Today in History
Today is Wednesday, March 7, the 66th day of 2018. There are 299 days left in the year.
Today's Highlight in History:
On March 7, 1965, a march by civil rights demonstrators was violently broken up at the Edmund Pettus Bridge in Selma, Alabama, by state troopers and a sheriff's posse in what came to be known as "Bloody Sunday."
On this date:
In 1530, Pope Clement VII threatened to excommunicate England's King Henry VIII if he went through with plans to marry Anne Boleyn, who became Henry's second wife after Catherine of Aragon. (The pope made good on his excommunication threat in 1533.)
In 1793, during the French Revolutionary Wars, France declared war on Spain.
In 1850, in a three-hour speech to the U.S. Senate, Daniel Webster of Massachusetts endorsed the Compromise of 1850 as a means of preserving the Union.
In 1918, Japanese corporation Panasonic had its beginnings as Konosuke Matsushita (maht-soosh-tah) founded Matsushita Electric Housewares Manufacturing Works in Osaka. The musical comedy "Oh, Look!" featuring the song "I'm Always Chasing Rainbows" opened on Broadway.
In 1926, the first successful trans-Atlantic radio-telephone conversations took place between New York and London.

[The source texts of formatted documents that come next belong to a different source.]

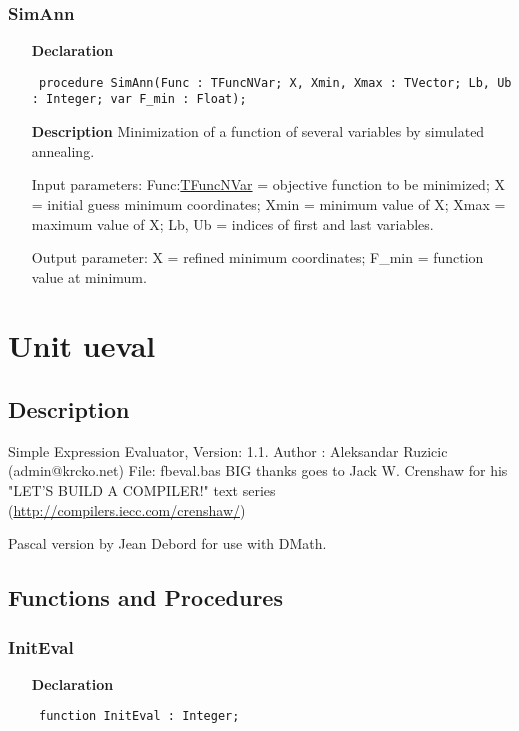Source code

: \documentclass[12pt,a4paper,oneside]{report}
\newcommand{\declarationitem}[1]{\textbf{#1}}
\newcommand{\descriptiontitle}[1]{\textbf{#1}}
\newcommand{\code}[1]{\texttt{#1}}
\begin{document}
\subsubsection{SimAnn}
\label{usimann-SimAnn}
\begin{itemize}\item[\declarationitem{Declaration}\hfill]
	\begin{flushleft}
		\code{
			procedure SimAnn(Func : TFuncNVar; X, Xmin, Xmax : TVector; Lb, Ub : Integer; var F{\_}min : Float);}
		
	\end{flushleft}
	
	\par
	\item[\descriptiontitle{Description}]
	Minimization of a function of several variables by simulated annealing.
	
	Input parameters: Func:\hyperref[utypes-TFuncNVar]{TFuncNVar} = objective function to be minimized; X = initial guess minimum coordinates; Xmin = minimum value of X; Xmax = maximum value of X; Lb, Ub = indices of first and last variables.
	
	Output parameter: X = refined minimum coordinates; F{\_}min = function value at minimum.
	
\end{itemize}

\section{Unit ueval}
\label{ueval}
\subsection{Description}
Simple Expression Evaluator, Version: 1.1.
Author : Aleksandar Ruzicic (admin@krcko.net) File: fbeval.bas
BIG thanks goes to Jack W. Crenshaw for his "LET'S BUILD A COMPILER!" text series\\ (\href{http://compilers.iecc.com/crenshaw/}{http://compilers.iecc.com/crenshaw/})

Pascal version by Jean Debord for use with DMath.
\subsection{Functions and Procedures}
\subsubsection{InitEval}
\label{ueval-InitEval}
\begin{itemize}\item[\declarationitem{Declaration}\hfill]
	\begin{flushleft}
		\code{
			function InitEval : Integer;}
	\end{flushleft}
\end{itemize}
\end{document}
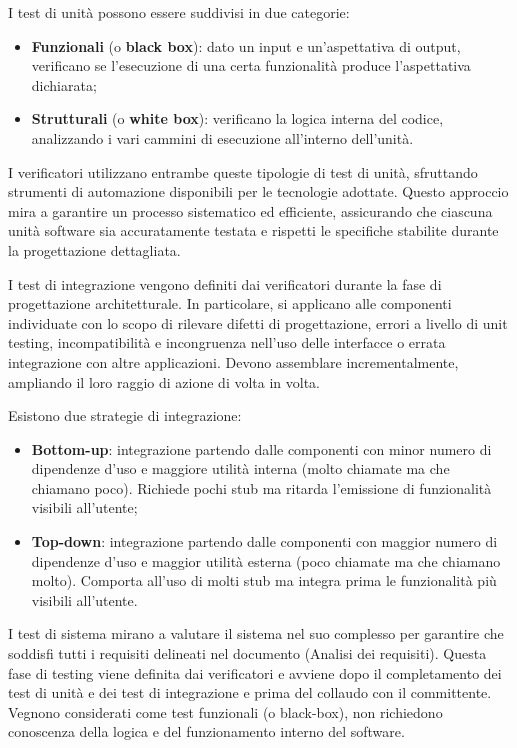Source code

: \documentclass[10pt, a4paper]{article}
\begin{document}
I test di unità possono essere suddivisi in due categorie:
\begin{itemize}
    \item \textbf{Funzionali} (o \textbf{black box}): dato un input e un'aspettativa di output, verificano se l'esecuzione di una certa funzionalità produce l'aspettativa dichiarata;
    \item \textbf{Strutturali} (o \textbf{white box}): verificano la logica interna del codice, analizzando i vari cammini di esecuzione all'interno dell'unità.
\end{itemize}
I verificatori utilizzano entrambe queste tipologie di test di unità, sfruttando strumenti di automazione disponibili per le tecnologie adottate. Questo approccio mira a garantire un processo sistematico ed efficiente, assicurando che ciascuna unità software sia accuratamente testata e rispetti le specifiche stabilite durante la progettazione dettagliata.

I test di integrazione vengono definiti dai verificatori durante la fase di progettazione architetturale. In particolare, si applicano alle componenti individuate con lo scopo di rilevare difetti di progettazione, errori a livello di unit testing, incompatibilità e incongruenza nell'uso delle interfacce o errata integrazione con altre applicazioni. Devono assemblare incrementalmente, ampliando il loro raggio di azione di volta in volta.

Esistono due strategie di integrazione:
\begin{itemize}
    \item \textbf{Bottom-up}: integrazione partendo dalle componenti con minor numero di dipendenze d'uso e maggiore utilità interna (molto chiamate ma che chiamano poco). Richiede pochi stub ma ritarda l'emissione di funzionalità visibili all'utente;
    \item \textbf{Top-down}: integrazione partendo dalle componenti con maggior numero di dipendenze d'uso e maggior utilità esterna (poco chiamate ma che chiamano molto). Comporta all'uso di molti stub ma integra prima le funzionalità più visibili all'utente.
\end{itemize}

I test di sistema mirano a valutare il sistema nel suo complesso per garantire che soddisfi tutti i requisiti delineati nel documento (Analisi dei requisiti). Questa fase di testing viene definita dai verificatori e avviene dopo il completamento dei test di unità e dei test di integrazione e prima del collaudo con il committente.
Vegnono considerati come test funzionali (o black-box), non richiedono conoscenza della logica e del funzionamento interno del software.
\end{document}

In 1936, Adolf Hitler ordered his troops to march into the Rhineland, thereby breaking the Treaty of Versailles (vehr-SY') and the Locarno Pact.
In 1945, during World War II, U.S. forces crossed the Rhine at Remagen, Germany, using the damaged but still usable Ludendorff Bridge.
In 1955, the first TV production of the musical "Peter Pan" starring Mary Martin aired on NBC.
In 1967, the musical "You're a Good Man, Charlie Brown," based on the "Peanuts" comic strips by Charles M. Schulz, opened in New York's Greenwich Village, beginning an off-Broadway run of 1,597 performances.
In 1975, the U.S. Senate revised its filibuster rule, allowing 60 senators to limit debate in most cases, instead of the previously required two-thirds of senators present.
In 1981, anti-government guerrillas in Colombia executed kidnapped American Bible translator Chester Bitterman, whom they accused of being a CIA agent.
In 1994, the U.S. Supreme Court unanimously ruled that a parody that pokes fun at an original work can be considered "fair use." (The ruling concerned a parody of the Roy Orbison song "Oh, Pretty Woman" by the rap group 2 Live Crew.)
Ten years ago: On the heels of a gloomy report that 63,000 jobs were lost in February 2008, President George W. Bush said "it's clear our economy has slowed" as he tried to reassure an anxious public that the long-term outlook was good. Pulitzer Prize-winning author Samantha Power, who was acting as an adviser to Barack Obama, resigned after calling rival Hillary Rodham Clinton "a monster." Leon Greenman, the only Englishman sent to the Auschwitz concentration camp, died in London at age 97.
Five years ago: The U.N. Security Council voted unanimously for tough new sanctions to punish North Korea for its latest nuclear test; a furious Pyongyang threatened a nuclear strike against the United States. The Senate confirmed John Brennan to be CIA director, 63-34, after the Obama administration bowed to demands from Republicans blocking the nomination and stated explicitly there were limits to the president's power to use drones against U.S. terror suspects on American soil. Sybil Christopher, 83, the wife Richard Burton left in 1963 to marry Elizabeth Taylor, and who became a theater producer and nightclub founder, died in New York.